Diese Entwicklung führte geradewegs ins alte Dilemma zurück: Aufgrund des Umstandes, dass Österreich-Ungarn keine maritime Großmacht war, lagen seine Rüstungsausgaben zwar relativ niedriger als die seiner Konkurrenten (siehe Tabelle). Dennoch war die Monarchie ein Staatengebilde, das bereits vor 1914 „über seine Verhältnisse lebte“ (Eduard März). Dies lag vor allem an der Aufrüstung. So gesehen war die Monarchie, wie der ungarische Historiker Oscar Jaszi schrieb, „ökonomisch betrachtet schon im Jahr 1913 ein besiegtes Reich". Die einzige weitblickende kriegswirtschaftliche Maßnahme, die bei Kriegsausbruch ergriffen wurde, war die Suspension der Goldeinlösepflicht der Österreichisch-Ungarischen Bank am 4. August 1914. (Unter dem Regime des Goldstandards waren die Nationalbanken verpflichtet, die von ihnen ausgegebenen Banknoten auf Verlangen in Gold umzuwechseln.)

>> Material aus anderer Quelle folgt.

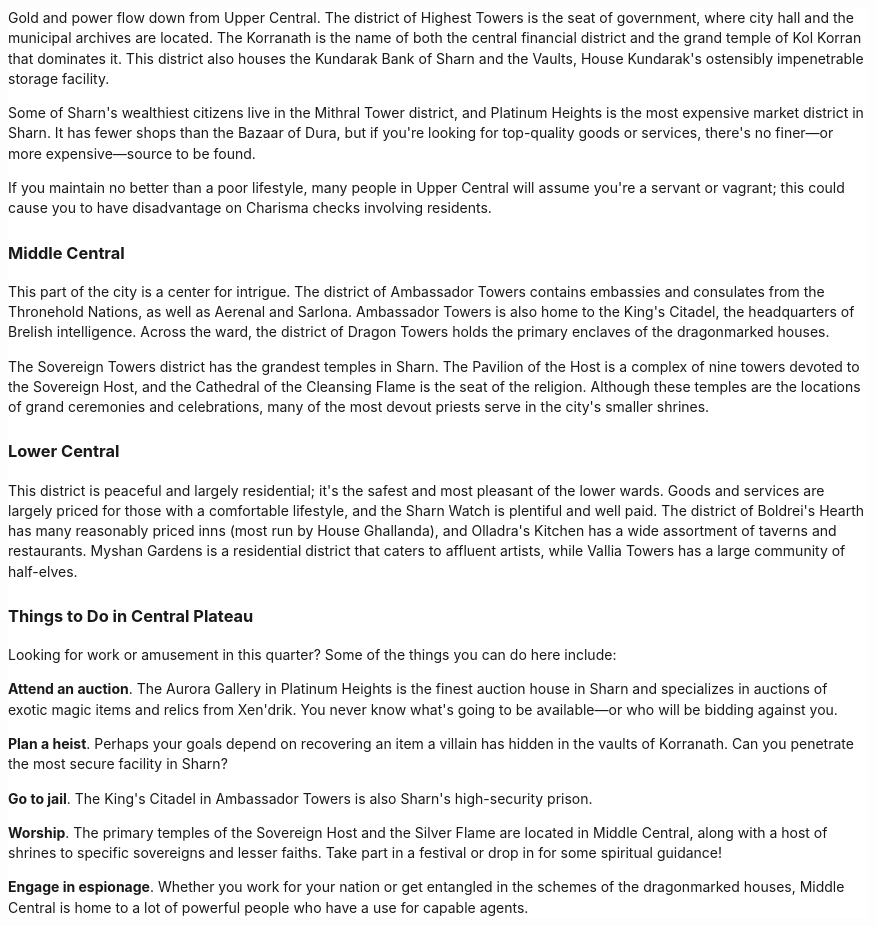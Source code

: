 Gold and power flow down from Upper Central. The district of Highest Towers is the seat of government, where city hall and the municipal archives are located. The Korranath is the name of both the central financial district and the grand temple of Kol Korran that dominates it. This district also houses the Kundarak Bank of Sharn and the Vaults, House Kundarak's ostensibly impenetrable storage facility.

Some of Sharn's wealthiest citizens live in the Mithral Tower district, and Platinum Heights is the most expensive market district in Sharn. It has fewer shops than the Bazaar of Dura, but if you're looking for top-quality goods or services, there's no finer—or more expensive—source to be found.

If you maintain no better than a poor lifestyle, many people in Upper Central will assume you're a servant or vagrant; this could cause you to have disadvantage on Charisma checks involving residents.

### Middle Central

This part of the city is a center for intrigue. The district of Ambassador Towers contains embassies and consulates from the Thronehold Nations, as well as Aerenal and Sarlona. Ambassador Towers is also home to the King's Citadel, the headquarters of Brelish intelligence. Across the ward, the district of Dragon Towers holds the primary enclaves of the dragonmarked houses.

The Sovereign Towers district has the grandest temples in Sharn. The Pavilion of the Host is a complex of nine towers devoted to the Sovereign Host, and the Cathedral of the Cleansing Flame is the seat of the religion. Although these temples are the locations of grand ceremonies and celebrations, many of the most devout priests serve in the city's smaller shrines.

### Lower Central

This district is peaceful and largely residential; it's the safest and most pleasant of the lower wards. Goods and services are largely priced for those with a comfortable lifestyle, and the Sharn Watch is plentiful and well paid. The district of Boldrei's Hearth has many reasonably priced inns (most run by House Ghallanda), and Olladra's Kitchen has a wide assortment of taverns and restaurants. Myshan Gardens is a residential district that caters to affluent artists, while Vallia Towers has a large community of half-elves.

### Things to Do in Central Plateau

Looking for work or amusement in this quarter? Some of the things you can do here include:

**Attend an auction**. The Aurora Gallery in Platinum Heights is the finest auction house in Sharn and specializes in auctions of exotic magic items and relics from Xen'drik. You never know what's going to be available—or who will be bidding against you.

**Plan a heist**. Perhaps your goals depend on recovering an item a villain has hidden in the vaults of Korranath. Can you penetrate the most secure facility in Sharn?

**Go to jail**. The King's Citadel in Ambassador Towers is also Sharn's high-security prison.

**Worship**. The primary temples of the Sovereign Host and the Silver Flame are located in Middle Central, along with a host of shrines to specific sovereigns and lesser faiths. Take part in a festival or drop in for some spiritual guidance!

**Engage in espionage**. Whether you work for your nation or get entangled in the schemes of the dragonmarked houses, Middle Central is home to a lot of powerful people who have a use for capable agents.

Fehleinschätzungen wie jene, dass der Krieg nur von kurzer Dauer sein werde, sorgten dafür, dass die Doppelmonarchie – wirtschaftlich gesehen – in den Krieg geradezu hineinstolperte. Es gab keine Planungen über den Tag hinaus. Der Beginn des Krieges rief sofort ökonomische Turbulenzen hervor, weil die kriegstauglichen Arbeiter und Bauern ohne Rücksichtnahme auf die Erfordernisse der Rüstungsproduktion und Ernährungssicherung eingezogen wurden. Darüber hinaus rief der schlagartige Rückgang der zivilen Nachfrage Arbeitslosigkeit hervor.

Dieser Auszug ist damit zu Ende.